#### [WORK INSTRUCTION]
Among the entries below, count the lines where the string "print" occurs, and give only the number.

--- START ---

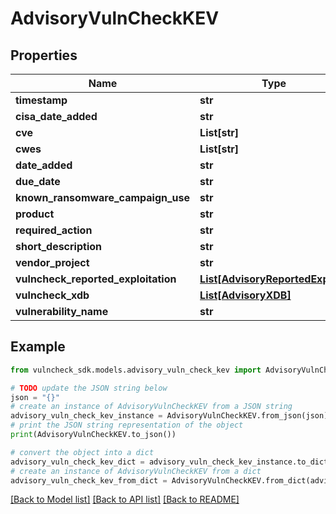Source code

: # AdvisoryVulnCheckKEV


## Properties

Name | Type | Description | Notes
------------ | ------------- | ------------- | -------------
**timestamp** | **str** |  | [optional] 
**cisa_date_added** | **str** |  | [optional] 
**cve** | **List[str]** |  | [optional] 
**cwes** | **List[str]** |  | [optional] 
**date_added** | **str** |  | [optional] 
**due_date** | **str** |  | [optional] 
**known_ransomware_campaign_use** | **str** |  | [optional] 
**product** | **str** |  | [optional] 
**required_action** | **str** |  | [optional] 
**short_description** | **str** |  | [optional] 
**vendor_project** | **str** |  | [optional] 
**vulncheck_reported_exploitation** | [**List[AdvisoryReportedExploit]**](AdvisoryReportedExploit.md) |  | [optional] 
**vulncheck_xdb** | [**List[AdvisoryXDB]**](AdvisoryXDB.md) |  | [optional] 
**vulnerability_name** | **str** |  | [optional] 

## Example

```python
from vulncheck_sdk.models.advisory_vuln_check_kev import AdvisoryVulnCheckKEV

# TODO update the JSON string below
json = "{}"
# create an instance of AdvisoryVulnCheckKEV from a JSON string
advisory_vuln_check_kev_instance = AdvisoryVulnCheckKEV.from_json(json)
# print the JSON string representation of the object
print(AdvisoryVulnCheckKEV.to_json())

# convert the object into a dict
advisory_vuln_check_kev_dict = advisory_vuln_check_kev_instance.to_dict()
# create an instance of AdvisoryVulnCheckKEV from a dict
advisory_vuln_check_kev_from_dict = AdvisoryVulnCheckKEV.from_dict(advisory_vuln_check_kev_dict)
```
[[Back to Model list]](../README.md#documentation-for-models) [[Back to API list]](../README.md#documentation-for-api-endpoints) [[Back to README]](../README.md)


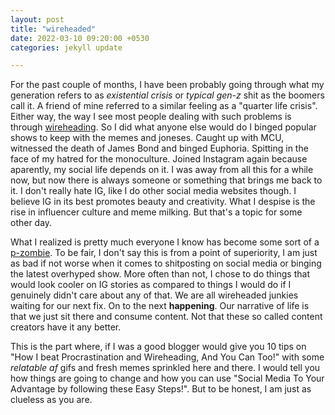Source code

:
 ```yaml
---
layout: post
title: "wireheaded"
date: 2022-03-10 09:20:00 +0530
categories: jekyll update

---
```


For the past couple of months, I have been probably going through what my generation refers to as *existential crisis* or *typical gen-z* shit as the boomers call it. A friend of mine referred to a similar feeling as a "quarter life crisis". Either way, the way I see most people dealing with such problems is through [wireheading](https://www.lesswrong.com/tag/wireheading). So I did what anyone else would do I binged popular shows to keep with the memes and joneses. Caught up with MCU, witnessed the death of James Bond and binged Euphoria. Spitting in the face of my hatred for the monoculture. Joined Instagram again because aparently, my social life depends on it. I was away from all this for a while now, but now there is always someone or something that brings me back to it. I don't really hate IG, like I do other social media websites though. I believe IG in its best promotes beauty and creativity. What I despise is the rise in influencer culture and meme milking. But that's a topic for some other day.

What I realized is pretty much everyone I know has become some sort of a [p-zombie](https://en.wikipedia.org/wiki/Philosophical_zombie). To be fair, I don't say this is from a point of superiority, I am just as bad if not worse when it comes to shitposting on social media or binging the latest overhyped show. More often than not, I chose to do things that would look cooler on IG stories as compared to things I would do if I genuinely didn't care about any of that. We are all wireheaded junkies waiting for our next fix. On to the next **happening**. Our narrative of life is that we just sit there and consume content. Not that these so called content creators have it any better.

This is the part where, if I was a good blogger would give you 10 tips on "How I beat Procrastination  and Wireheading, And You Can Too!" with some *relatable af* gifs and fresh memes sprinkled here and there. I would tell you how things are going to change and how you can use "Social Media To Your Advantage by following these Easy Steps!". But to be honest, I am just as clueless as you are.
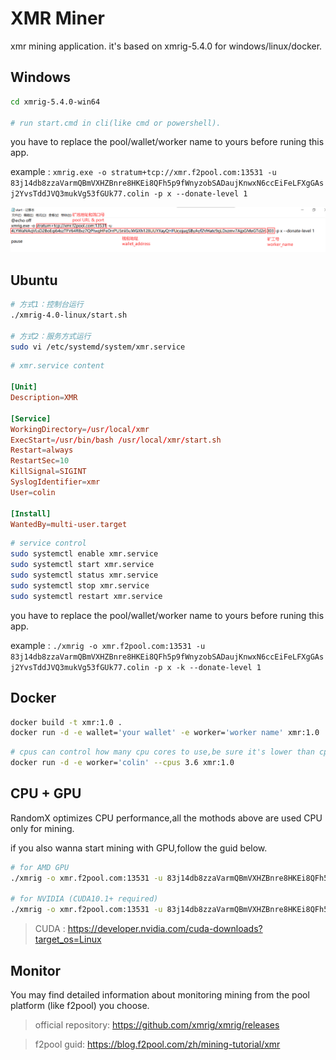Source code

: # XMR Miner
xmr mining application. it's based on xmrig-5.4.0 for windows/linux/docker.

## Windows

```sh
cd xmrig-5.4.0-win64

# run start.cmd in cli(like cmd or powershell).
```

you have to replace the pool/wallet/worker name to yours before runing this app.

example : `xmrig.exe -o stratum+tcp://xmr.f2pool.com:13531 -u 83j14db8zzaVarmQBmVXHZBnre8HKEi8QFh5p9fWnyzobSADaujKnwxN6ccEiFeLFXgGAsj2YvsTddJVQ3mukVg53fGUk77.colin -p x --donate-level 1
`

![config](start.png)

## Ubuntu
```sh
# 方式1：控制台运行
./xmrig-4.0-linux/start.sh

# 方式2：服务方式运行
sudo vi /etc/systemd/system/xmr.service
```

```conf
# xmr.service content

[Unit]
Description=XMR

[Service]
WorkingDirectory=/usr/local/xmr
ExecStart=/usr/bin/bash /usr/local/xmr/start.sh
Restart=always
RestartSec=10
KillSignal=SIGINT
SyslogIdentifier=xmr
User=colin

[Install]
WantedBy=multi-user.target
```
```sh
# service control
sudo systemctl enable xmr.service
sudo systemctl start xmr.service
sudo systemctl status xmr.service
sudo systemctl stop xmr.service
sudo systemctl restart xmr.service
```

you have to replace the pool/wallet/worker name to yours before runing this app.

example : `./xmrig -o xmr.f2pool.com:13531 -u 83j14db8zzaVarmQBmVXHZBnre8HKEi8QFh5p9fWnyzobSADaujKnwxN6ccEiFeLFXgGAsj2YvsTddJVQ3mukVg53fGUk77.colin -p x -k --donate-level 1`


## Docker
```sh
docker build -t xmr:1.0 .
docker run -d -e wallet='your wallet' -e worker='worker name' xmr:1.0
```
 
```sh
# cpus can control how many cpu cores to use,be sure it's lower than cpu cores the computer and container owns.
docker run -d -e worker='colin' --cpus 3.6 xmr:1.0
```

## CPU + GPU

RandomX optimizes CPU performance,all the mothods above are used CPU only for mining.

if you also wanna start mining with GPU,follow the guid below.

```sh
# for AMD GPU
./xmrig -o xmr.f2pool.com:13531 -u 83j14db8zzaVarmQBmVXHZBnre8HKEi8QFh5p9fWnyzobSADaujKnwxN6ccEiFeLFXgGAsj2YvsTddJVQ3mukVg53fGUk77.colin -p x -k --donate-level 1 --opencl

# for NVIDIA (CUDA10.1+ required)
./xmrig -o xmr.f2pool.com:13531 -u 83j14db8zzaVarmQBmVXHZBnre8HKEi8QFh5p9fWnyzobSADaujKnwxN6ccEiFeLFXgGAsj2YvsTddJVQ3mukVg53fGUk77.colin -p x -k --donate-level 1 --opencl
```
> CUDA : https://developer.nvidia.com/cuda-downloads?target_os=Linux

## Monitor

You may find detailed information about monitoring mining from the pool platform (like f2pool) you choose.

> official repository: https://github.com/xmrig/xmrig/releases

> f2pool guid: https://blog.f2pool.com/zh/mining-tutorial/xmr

--- END ---

#### [REPLY TO THE TASK]
2